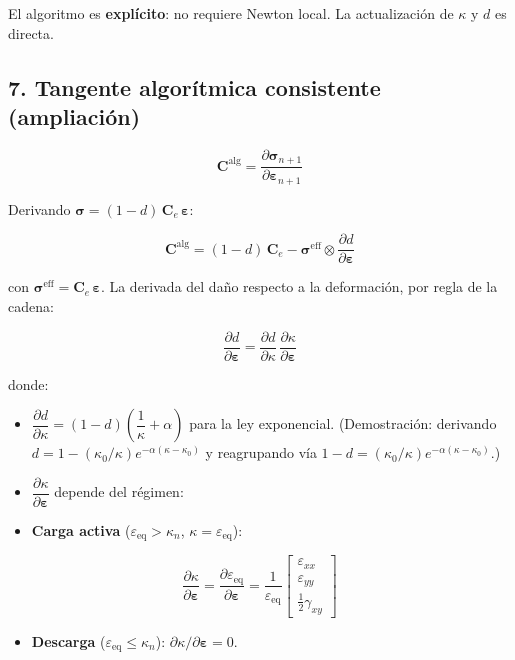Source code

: \documentclass[11pt,letterpaper,oneside]{report}
\begin{document}
El algoritmo es \textbf{explícito}: no requiere Newton local. La actualización de $\kappa$ y $d$ es directa.

\subsection{7. Tangente algorítmica consistente (ampliación)}

\[
\mathbf C^\text{alg} = \frac{\partial \boldsymbol\sigma_{n+1}}{\partial \boldsymbol\varepsilon_{n+1}}
\]

Derivando $\boldsymbol\sigma = (1-d)\,\mathbf C_e\,\boldsymbol\varepsilon$:

\[
\mathbf C^\text{alg} = (1-d)\,\mathbf C_e - \boldsymbol\sigma^\text{eff} \otimes \frac{\partial d}{\partial \boldsymbol\varepsilon}
\]

con $\boldsymbol\sigma^\text{eff} = \mathbf C_e\,\boldsymbol\varepsilon$. La derivada del daño respecto a la deformación, por regla de la cadena:

\[
\frac{\partial d}{\partial \boldsymbol\varepsilon} = \frac{\partial d}{\partial \kappa}\,\frac{\partial \kappa}{\partial \boldsymbol\varepsilon}
\]

donde:

\begin{itemize}
  \item $\dfrac{\partial d}{\partial \kappa} = (1 - d)\left(\dfrac{1}{\kappa} + \alpha\right)$ para la ley exponencial. (Demostración: derivando $d = 1 - (\kappa_0/\kappa)e^{-\alpha(\kappa-\kappa_0)}$ y reagrupando vía $1 - d = (\kappa_0/\kappa)e^{-\alpha(\kappa-\kappa_0)}$.)
\end{itemize}

\begin{itemize}
  \item $\dfrac{\partial \kappa}{\partial \boldsymbol\varepsilon}$ depende del régimen:
  \item \textbf{Carga activa} ($\varepsilon_\text{eq} > \kappa_n$, $\kappa = \varepsilon_\text{eq}$):
\end{itemize}
    \[
\dfrac{\partial \kappa}{\partial \boldsymbol\varepsilon} = \dfrac{\partial \varepsilon_\text{eq}}{\partial \boldsymbol\varepsilon} = \dfrac{1}{\varepsilon_\text{eq}}\begin{bmatrix}\varepsilon_{xx} \\ \varepsilon_{yy} \\ \tfrac{1}{2}\gamma_{xy}\end{bmatrix}
\]
\begin{itemize}
  \item \textbf{Descarga} ($\varepsilon_\text{eq} \leq \kappa_n$): $\partial \kappa / \partial \boldsymbol\varepsilon = 0$.
\end{itemize}
\end{document}
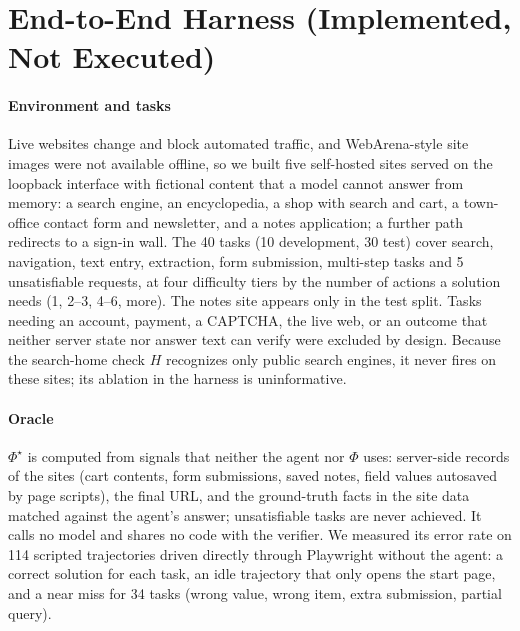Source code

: \section{End-to-End Harness (Implemented, Not Executed)}
\label{sec:method-e2e-full}

\paragraph{Environment and tasks} Live websites change and block automated traffic, and WebArena-style site images were not available offline, so we built five self-hosted sites served on the loopback interface with fictional content that a model cannot answer from memory: a search engine, an encyclopedia, a shop with search and cart, a town-office contact form and newsletter, and a notes application; a further path redirects to a sign-in wall. The 40 tasks (10 development, 30 test) cover search, navigation, text entry, extraction, form submission, multi-step tasks and 5 unsatisfiable requests, at four difficulty tiers by the number of actions a solution needs (1, 2--3, 4--6, more). The notes site appears only in the test split. Tasks needing an account, payment, a CAPTCHA, the live web, or an outcome that neither server state nor answer text can verify were excluded by design. Because the search-home check $H$ recognizes only public search engines, it never fires on these sites; its ablation in the harness is uninformative.

\paragraph{Oracle} $\Phi^{\star}$ is computed from signals that neither the agent nor $\Phi$ uses: server-side records of the sites (cart contents, form submissions, saved notes, field values autosaved by page scripts), the final URL, and the ground-truth facts in the site data matched against the agent's answer; unsatisfiable tasks are never achieved. It calls no model and shares no code with the verifier. We measured its error rate on 114 scripted trajectories driven directly through Playwright without the agent: a correct solution for each task, an idle trajectory that only opens the start page, and a near miss for 34 tasks (wrong value, wrong item, extra submission, partial query).

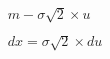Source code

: \documentclass[preview]{standalone}
\begin{document}
\begin{align*}
m - \sigma \sqrt{2} \times u\\ \\dx = \sigma \sqrt{2} \times du\\ \\ \\ \\
\end{align*}
\end{document}
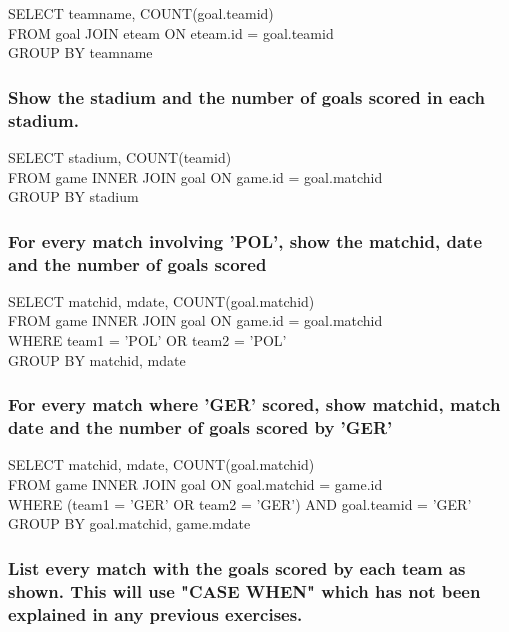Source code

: \documentclass[10pt, oneside]{article}
\begin{document}
SELECT teamname, COUNT(goal.teamid)\\
FROM goal JOIN eteam ON eteam.id = goal.teamid\\
GROUP BY teamname\\

\subsubsection{Show the stadium and the number of goals scored in each stadium.}

SELECT stadium, COUNT(teamid)\\
FROM game INNER JOIN goal ON game.id = goal.matchid\\
GROUP BY stadium\\

\subsubsection{For every match involving 'POL', show the matchid, date and the number of goals scored}

SELECT matchid, mdate, COUNT(goal.matchid)\\
FROM game INNER JOIN goal ON game.id = goal.matchid\\
WHERE team1 = 'POL' OR team2 = 'POL'\\
GROUP BY matchid, mdate\\

\subsubsection{For every match where 'GER' scored, show matchid, match date and the number of goals scored by 'GER'}

SELECT matchid, mdate, COUNT(goal.matchid)\\
FROM game INNER JOIN goal ON goal.matchid = game.id\\
WHERE (team1 = 'GER' OR team2 = 'GER') AND goal.teamid = 'GER'\\
GROUP BY goal.matchid, game.mdate \\

\subsubsection{List every match with the goals scored by each team as shown. This will use "CASE WHEN" which has not been explained in any previous exercises.}
\end{document}
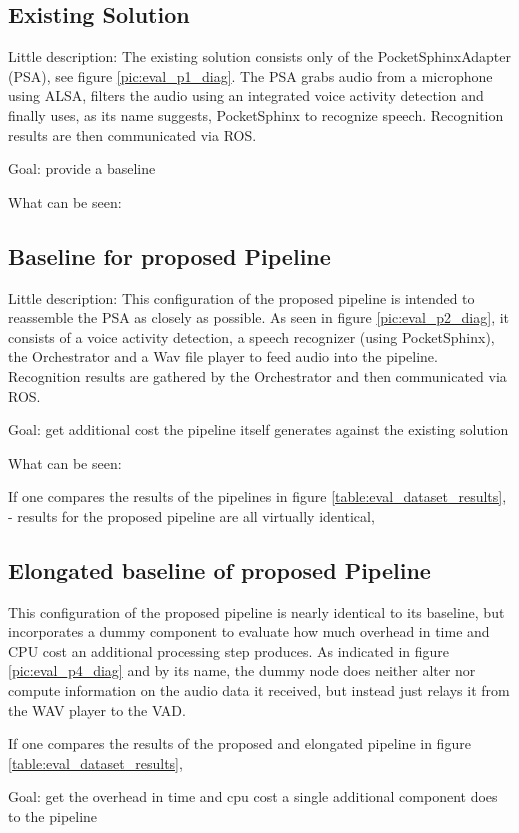 \subsection{Existing Solution}
Little description:
The existing solution consists only of the PocketSphinxAdapter (PSA), see figure \ref{pic:eval_p1_diag}.
The PSA grabs audio from a microphone using ALSA, filters the audio using an integrated voice activity detection and finally uses, as its name suggests, PocketSphinx to recognize speech.
Recognition results are then communicated via ROS.

Goal: provide a baseline

What can be seen: 

\subsection{Baseline for proposed Pipeline}
Little description:
This configuration of the proposed pipeline is intended to reassemble the PSA as closely as possible.
As seen in figure \ref{pic:eval_p2_diag}, it consists of a voice activity detection, a speech recognizer (using PocketSphinx), the Orchestrator and a Wav file player to feed audio into the pipeline.
Recognition results are gathered by the Orchestrator and then communicated via ROS.

Goal: get additional cost the pipeline itself generates against the existing solution

What can be seen: 

If one compares the results of the pipelines in figure \ref{table:eval_dataset_results}, 
- results for the proposed pipeline are all virtually identical, 


\subsection{Elongated baseline of proposed Pipeline}
This configuration of the proposed pipeline is nearly identical to its baseline, but incorporates a dummy component to evaluate how much overhead in time and CPU cost an additional processing step produces.
As indicated in figure \ref{pic:eval_p4_diag} and by its name, the dummy node does neither alter nor compute information on the audio data it received, but instead just relays it from the WAV player to the VAD.

If one compares the results of the proposed and elongated pipeline in figure \ref{table:eval_dataset_results}, 

Goal: get the overhead in time and cpu cost a single additional component does to the pipeline

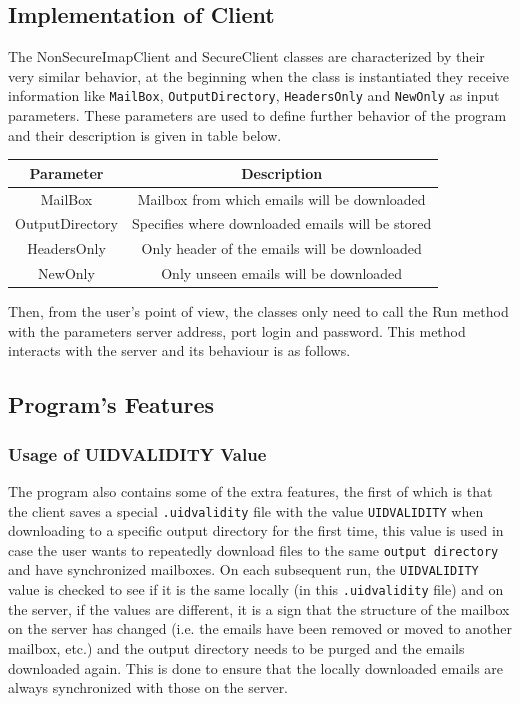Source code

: \documentclass[a4paper,11pt]{article}
\begin{document}
\subsection{Implementation of Client}
The NonSecureImapClient and SecureClient classes are characterized by their very 
similar behavior, at the beginning when the class is instantiated they receive information 
like \verb!MailBox!, \verb!OutputDirectory!, \verb!HeadersOnly! and \verb!NewOnly! as input parameters. 
These parameters are used to define further behavior of the program and their description is given in table below.

\smallskip

\begin{center}
    \vspace{0.5cm} %
    \begin{tabular}{|c|c|}
        \hline
        \textbf{Parameter} & \textbf{Description} \\
        \hline
        MailBox & Mailbox from which emails will be downloaded \\
        \hline
        OutputDirectory & Specifies where downloaded emails will be stored \\
        \hline
        HeadersOnly & Only header of the emails will be downloaded \\
        \hline
        NewOnly & Only unseen emails will be downloaded \\
        \hline
    \end{tabular}
    \vspace{0.5cm} %
\end{center}

Then, from the user's point of view, the classes only need to call the Run method with the parameters 
server address, port login and password. This method interacts with the server and its behaviour is as follows.

\subsection{Program's Features}

\subsubsection{Usage of UIDVALIDITY Value}
The program also contains some of the extra features, the first of which is that the client 
saves a special \verb!.uidvalidity! file with the value \verb!UIDVALIDITY! when downloading 
to a specific output directory for the first time, this value is used in case the user wants 
to repeatedly download files to the same \verb!output directory! and have synchronized mailboxes. 
On each subsequent run, the \verb!UIDVALIDITY! value is checked to see if it is the same locally 
(in this \verb!.uidvalidity! file) and on the server, if the values are different, 
it is a sign that the structure of the mailbox on the server has changed (i.e. the emails 
have been removed or moved to another mailbox, etc.) and the output directory needs to be purged 
and the emails downloaded again. This is done to ensure that the locally downloaded emails 
are always synchronized with those on the server. 
\end{document}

● **Problem**
Taking the records above, retype every line from the one with "HeadersOnly & Only" down to the one with "On each subsequent", exactly and with nothing else.

● **Answer box**
        HeadersOnly & Only header of the emails will be downloaded \\
        \hline
        NewOnly & Only unseen emails will be downloaded \\
        \hline
    \end{tabular}
    \vspace{0.5cm} %
\end{center}

Then, from the user's point of view, the classes only need to call the Run method with the parameters 
server address, port login and password. This method interacts with the server and its behaviour is as follows.

\subsection{Program's Features}

\subsubsection{Usage of UIDVALIDITY Value}
The program also contains some of the extra features, the first of which is that the client 
saves a special \verb!.uidvalidity! file with the value \verb!UIDVALIDITY! when downloading 
to a specific output directory for the first time, this value is used in case the user wants 
to repeatedly download files to the same \verb!output directory! and have synchronized mailboxes. 
On each subsequent run, the \verb!UIDVALIDITY! value is checked to see if it is the same locally 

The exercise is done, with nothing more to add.